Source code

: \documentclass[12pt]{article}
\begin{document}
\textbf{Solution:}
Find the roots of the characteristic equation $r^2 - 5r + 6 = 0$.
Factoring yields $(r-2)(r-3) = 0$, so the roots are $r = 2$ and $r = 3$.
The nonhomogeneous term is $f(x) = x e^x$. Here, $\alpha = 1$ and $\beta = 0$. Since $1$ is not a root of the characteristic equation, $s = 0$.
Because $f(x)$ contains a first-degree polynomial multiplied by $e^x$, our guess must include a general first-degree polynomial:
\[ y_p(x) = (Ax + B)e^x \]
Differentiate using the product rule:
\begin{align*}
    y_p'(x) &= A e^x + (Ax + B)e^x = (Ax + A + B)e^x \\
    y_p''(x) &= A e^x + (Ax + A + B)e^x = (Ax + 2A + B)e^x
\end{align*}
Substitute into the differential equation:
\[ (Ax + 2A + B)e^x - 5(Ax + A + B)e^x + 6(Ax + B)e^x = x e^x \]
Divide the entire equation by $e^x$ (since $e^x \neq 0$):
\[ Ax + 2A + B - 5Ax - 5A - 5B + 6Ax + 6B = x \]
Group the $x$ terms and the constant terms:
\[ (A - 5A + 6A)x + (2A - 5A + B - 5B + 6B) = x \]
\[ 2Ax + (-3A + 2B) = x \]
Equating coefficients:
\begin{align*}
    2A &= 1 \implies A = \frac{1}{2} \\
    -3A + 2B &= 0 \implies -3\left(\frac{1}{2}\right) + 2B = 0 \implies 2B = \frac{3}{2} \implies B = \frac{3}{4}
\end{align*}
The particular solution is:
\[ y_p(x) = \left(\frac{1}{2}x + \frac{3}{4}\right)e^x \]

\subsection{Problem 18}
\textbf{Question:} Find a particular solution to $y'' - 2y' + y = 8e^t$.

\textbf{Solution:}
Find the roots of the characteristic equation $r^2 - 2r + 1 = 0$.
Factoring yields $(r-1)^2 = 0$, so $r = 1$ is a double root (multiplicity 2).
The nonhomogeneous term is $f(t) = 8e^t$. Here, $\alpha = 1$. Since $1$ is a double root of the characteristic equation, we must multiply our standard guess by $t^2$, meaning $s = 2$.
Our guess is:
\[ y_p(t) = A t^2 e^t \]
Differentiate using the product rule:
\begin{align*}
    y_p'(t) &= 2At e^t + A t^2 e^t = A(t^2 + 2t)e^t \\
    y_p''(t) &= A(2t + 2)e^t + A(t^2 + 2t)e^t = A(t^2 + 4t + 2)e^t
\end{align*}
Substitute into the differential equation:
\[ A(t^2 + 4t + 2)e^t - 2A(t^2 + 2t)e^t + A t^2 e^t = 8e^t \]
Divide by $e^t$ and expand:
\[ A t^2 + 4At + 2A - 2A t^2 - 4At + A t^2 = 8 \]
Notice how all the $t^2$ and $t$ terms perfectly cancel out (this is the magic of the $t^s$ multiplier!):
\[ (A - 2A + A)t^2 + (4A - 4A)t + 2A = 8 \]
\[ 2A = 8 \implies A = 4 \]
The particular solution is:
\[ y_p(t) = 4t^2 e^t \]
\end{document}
☆ ☆ ☆ ☆ ☆
→ What is being asked: Please copy every line from the entries that includes the word "terms".

→ Result of the task:
Group the $x$ terms and the constant terms:
Notice how all the $t^2$ and $t$ terms perfectly cancel out (this is the magic of the $t^s$ multiplier!):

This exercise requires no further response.